DSS 2.2 Relase notes¶
- Migration notes
- Version 2.2.3 - January 22nd 2015
- Version 2.2.2 - December 10th 2015
- Version 2.2.1 - November 17th 2015
- Version 2.2.0 - November 11th 2015
Migration to DSS 2.2 from DSS 1.X is not supported. You should first migrate to the latest 2.0.X version. See DSS 2.0 Relase notes
- Automatic migration from Data Science Studio 2.1.X is fully supported.
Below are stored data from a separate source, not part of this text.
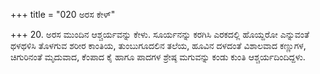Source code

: +++
title = "020 ಅರಸ ಕೇಳ್"

+++
20. ಅರಸ ಮುಂದಿನ ಆಶ್ಚರ್ಯವನ್ನು ಕೇಳು. ಸೂರ್ಯನನ್ನು ಕರಗಿಸಿ ಎರಕದಲ್ಲಿ ಹೊಯ್ದರೋ ಎನ್ನುವಂತೆ ಥಳಥಳಿಸಿ ತೊಳಗುವ ಶರೀರ ಕಾಂತಿಯ, ತುಂಬುಗೂದಲಿನ  ತಲೆಯ, ಹೂವಿನ ದಳದಂತೆ ವಿಶಾಲವಾದ ಕಣ್ಣುಗಳ, ಚಿಗುರಿನಂತೆ ಮೃದುವಾದ, ಕೆಂಪಾದ ಕೈ ಹಾಗೂ ಪಾದಗಳ ಶ್ರೇಷ್ಠ ಮಗುವನ್ನು ಕಂಡು ಕುಂತಿ ಆಶ್ಚರ್ಯದಿಂದಿದ್ದಳು.
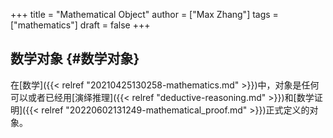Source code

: +++
title = "Mathematical Object"
author = ["Max Zhang"]
tags = ["mathematics"]
draft = false
+++

## 数学对象 {#数学对象}

在[数学]({{< relref "20210425130258-mathematics.md" >}})中，对象是任何可以或者已经用[演绎推理]({{< relref "deductive-reasoning.md" >}})和[数学证明]({{< relref "20220602131249-mathematical_proof.md" >}})正式定义的对象。
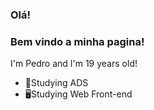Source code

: ### Olá! 
### Bem vindo a minha pagina!<br>
I'm Pedro and I'm 19 years old!

- 🌱Studying ADS<br>
- 🖥Studying Web Front-end 
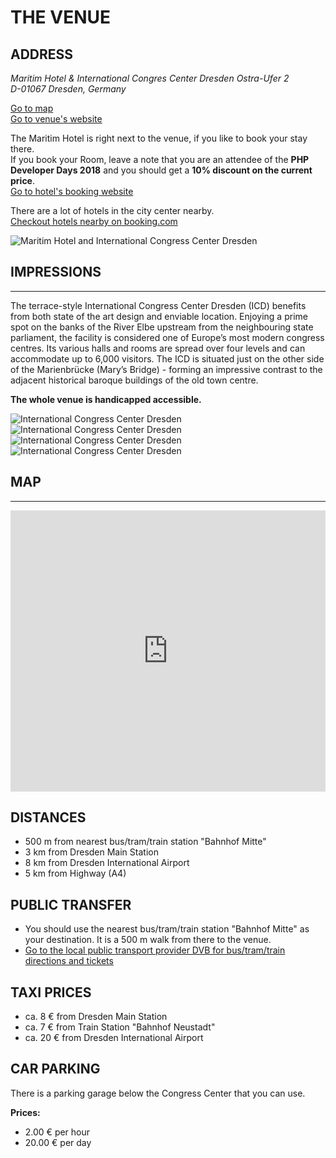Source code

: # THE VENUE

<div class="row">
    <div class="col-xs-12 col-sm-12 col-md-8 col-lg-9">
        <h2>ADDRESS</h2>
        <address>
            Maritim Hotel & International Congres Center Dresden
            Ostra-Ufer 2<br>
            D-01067 Dresden, Germany<br>
        </address>
        <p>
            <a href="@baseUrl@/venue.html#map"><i class="fa fa-map-marker"></i> Go to map</a><br>
            <a href="https://www.dresden-congresscenter.de/en/home" target="_blank">
                <i class="fa fa-link"></i> Go to venue's website
            </a>
        </p>
        <p>
            The Maritim Hotel is right next to the venue, if you like to book your stay there.<br>
            If you book your Room, leave a note that you are an attendee of the <b>PHP Developer Days 2018</b> and you should get a <b>10% discount on the current price</b>.<br>
            <a href="https://www.maritim.de/de/hotels/deutschland/hotel-internationales-congress-center-dresden/hotelzimmer" target="_blank">
                <i class="fa fa-link"></i> Go to hotel's booking website
            </a>
        </p>
        <p>
            There are a lot of hotels in the city center nearby.<br>
            <a href="https://www.booking.com/searchresults.en-gb.html?label=gen173nr-1FCAEoggJCAlhYSDNYBGg7iAEBmAEHuAEHyAEM2AEB6AEB-AELkgIBeagCAw&lang=en-gb&sid=f1b76249bed3e128f3bd95811f7e3875&sb=1&src=index&src_elem=sb&error_url=https%3A%2F%2Fwww.booking.com%2Findex.en-gb.html%3Flabel%3Dgen173nr-1FCAEoggJCAlhYSDNYBGg7iAEBmAEHuAEHyAEM2AEB6AEB-AELkgIBeagCAw%3Bsid%3Df1b76249bed3e128f3bd95811f7e3875%3Bsb_price_type%3Dtotal%26%3B&ss=International+Congress+Center+Dresden%2C+Dresden%2C+Saxony%2C+Germany&checkin_monthday=20&checkin_month=9&checkin_year=2018&checkout_monthday=23&checkout_month=9&checkout_year=2018&group_adults=1&group_children=0&no_rooms=1&from_sf=1&ss_raw=Congress+Center+Dresden&ac_position=0&ac_langcode=en&dest_id=12530&dest_type=landmark&place_id_lat=51.058034&place_id_lon=13.731658&search_pageview_id=87683bdbb61f0068&search_selected=true&search_pageview_id=87683bdbb61f0068&ac_suggestion_list_length=1&ac_suggestion_theme_list_length=0&map=1#map_opened" target="_blank">
                <i class="fa fa-link"></i> Checkout hotels nearby on booking.com
            </a>
        </p>
    </div>
    <div class="hidden-xs hidden-sm col-md-4 col-lg-3">
        <img src="@baseUrl@/assets/images/venue/maritim-logo.png" alt="Maritim Hotel and International Congress Center Dresden" class="img-responsive">
    </div>
</div>

## IMPRESSIONS

---

The terrace-style International Congress Center Dresden (ICD) benefits from both state of the art design and 
enviable location. Enjoying a prime spot on the banks of the River Elbe upstream from the neighbouring state 
parliament, the facility is considered one of Europe’s most modern congress centres. Its various halls and rooms 
are spread over four levels and can accommodate up to 6,000 visitors. The ICD is situated just on the other side 
of the Marienbrücke (Mary’s Bridge) - forming an impressive contrast to the adjacent historical baroque 
buildings of the old town centre.

**The whole venue is handicapped accessible.**

<div class="row blockspace">
    <div class="col-xs-12 col-sm-12 col-md-12 col-lg-12">
        <img src="@baseUrl@/assets/images/venue/cc-outside.jpg" class="img-responsive" alt="International Congress Center Dresden">
    </div>
</div>
<div class="row blockspace">
    <div class="col-xs-12 col-sm-12 col-md-6 col-lg-6">   
        <img src="@baseUrl@/assets/images/venue/cc-hall.jpg" class="img-responsive" alt="International Congress Center Dresden">
    </div>
    <div class="col-xs-12 col-sm-12 col-md-6 col-lg-6">   
        <img src="@baseUrl@/assets/images/venue/cc-inside.jpg" class="img-responsive" alt="International Congress Center Dresden">
    </div>
</div>
<div class="row blockspace">
    <div class="col-xs-12 col-sm-12 col-md-12 col-lg-12">
        <img src="@baseUrl@/assets/images/venue/cc-river.png" class="img-responsive" alt="International Congress Center Dresden">
    </div>
</div>
<a name="map"></a>

## MAP

---

<div class="row blockspace">
    <div class="col-xs-12 col-sm-12 col-md-12 col-lg-12">
        <iframe src="https://www.google.com/maps/embed?pb=!1m14!1m8!1m3!1d10031.079478928532!2d13.733875767211913!3d51.057336948255944!3m2!1i1024!2i768!4f13.1!3m3!1m2!1s0x0%3A0xed154573c0e955c7!2sInternationales+Congress+Center+Dresden!5e0!3m2!1sde!2sus!4v1517988920746" width="100%" height="450" frameborder="0" style="border:0" allowfullscreen></iframe>
    </div>
</div>

## DISTANCES

* 500 m from nearest bus/tram/train station "Bahnhof Mitte"
* 3 km from Dresden Main Station
* 8 km from Dresden International Airport
* 5 km from Highway (A4)

## PUBLIC TRANSFER

* You should use the nearest bus/tram/train station "Bahnhof Mitte" as your destination. It is a 500 m walk from there to the venue.
* [<i class="fa fa-link"></i> Go to the local public transport provider DVB for bus/tram/train directions and tickets](https://www.dvb.de/en-gb/)

## TAXI PRICES

* ca. 8 &euro; from Dresden Main Station
* ca. 7 &euro; from Train Station "Bahnhof Neustadt" 
* ca. 20 &euro; from Dresden International Airport

## CAR PARKING

There is a parking garage below the Congress Center that you can use.

**Prices:**

* 2.00 &euro; per hour
* 20.00 &euro; per day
- Automatic migration from Data Science Studio 2.0.X is supported, subject to the notes and limitations outlined in DSS 2.1 Relase notes
For automatic upgrade information, see Upgrading a DSS instance
DSS 2.2.3 is a bugfix version. For a summary of the major new features in the 2.2 series, see: https://www.dataiku.com/learn/whatsnew
- Fix handling of timezones in Impala recipes (when running in “stream” mode) by workarounding a JDBC driver bug
- Add support for new S3 signature algorithms, enabling support of newest AWS regions
- Remove excessive debugging in ElasticSearch datasets
- Fix unclickable Create recipe button with foreign datasets
- Fix ability to use Unicode column names in Python recipes
DSS 2.2.2 contains both bug fixes and new features. For a summary of the major new features in the 2.2 series, see: https://learn.dataiku.com/whatsnew
Experimental Spark-on-S3 and EMR support¶
DSS 2.2.2 contains an experimental-only support for running Spark on S3 datasets, and for running on Amazon EMR.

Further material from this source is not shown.